PHIL 432 Topics in Ethics 3 OR 4 hours. Selected topics in ethics. 3 undergraduate hours. 4 graduate hours. May be repeated up to 1 time(s) with approval. Approval to repeat course granted by the department. Prerequisite(s): One 200-level course in philosophy or consent of the instructor. Recommended background: Credit in a course in moral, social, or political philosophy. 
PHIL 433 Topics in Social/Political Philosophy 3 OR 4 hours. Selected topics in social and political philosophy. 3 undergraduate hours. 4 graduate hours. May be repeated up to 1 time(s) with approval. Approval to repeat course granted by the department. Prerequisite(s): One 200-level course in philosophy or consent of the instructor. Recommended background: Credit in a course in moral, social, or political philosophy. 

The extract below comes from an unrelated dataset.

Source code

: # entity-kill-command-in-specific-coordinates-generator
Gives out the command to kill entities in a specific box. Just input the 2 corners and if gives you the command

PHIL 441 Topics in Philosophy of Religion 0 TO 4 hours. Intensive study of one or more selected topics concerning the philosophical aspects of basic religious beliefs and concepts. 3 undergraduate hours. 4 graduate hours. May be repeated up to 1 time(s) with approval. Approval to repeat course granted by the department. Prerequisite(s): One 200-level course in philosophy or consent of the instructor. Recommended background: PHIL 241. 
PHIL 484 Neuroscience I 3 hours. Neuroscience as an integrative discipline. Neuroanatomy of vertebrates, neural development, cellular neurobiology, action potential mechanisms, synaptic transmission and neuropharmacology.   Same as BIOS 484 and PSCH 484.  Prerequisite(s):  BIOS 286 or PSCH 262.
PHIL 485 Neuroscience II 3 hours. Integrative neuroscience; continuation of BIOS/PSCH/PHIL 484. Sensory and motor systems; learning, memory, and language. Pathology of nervous systems. Philosophical perspectives, and modeling.   Same as BIOS 485 and PSCH 485.  Prerequisite(s):  BIOS 484.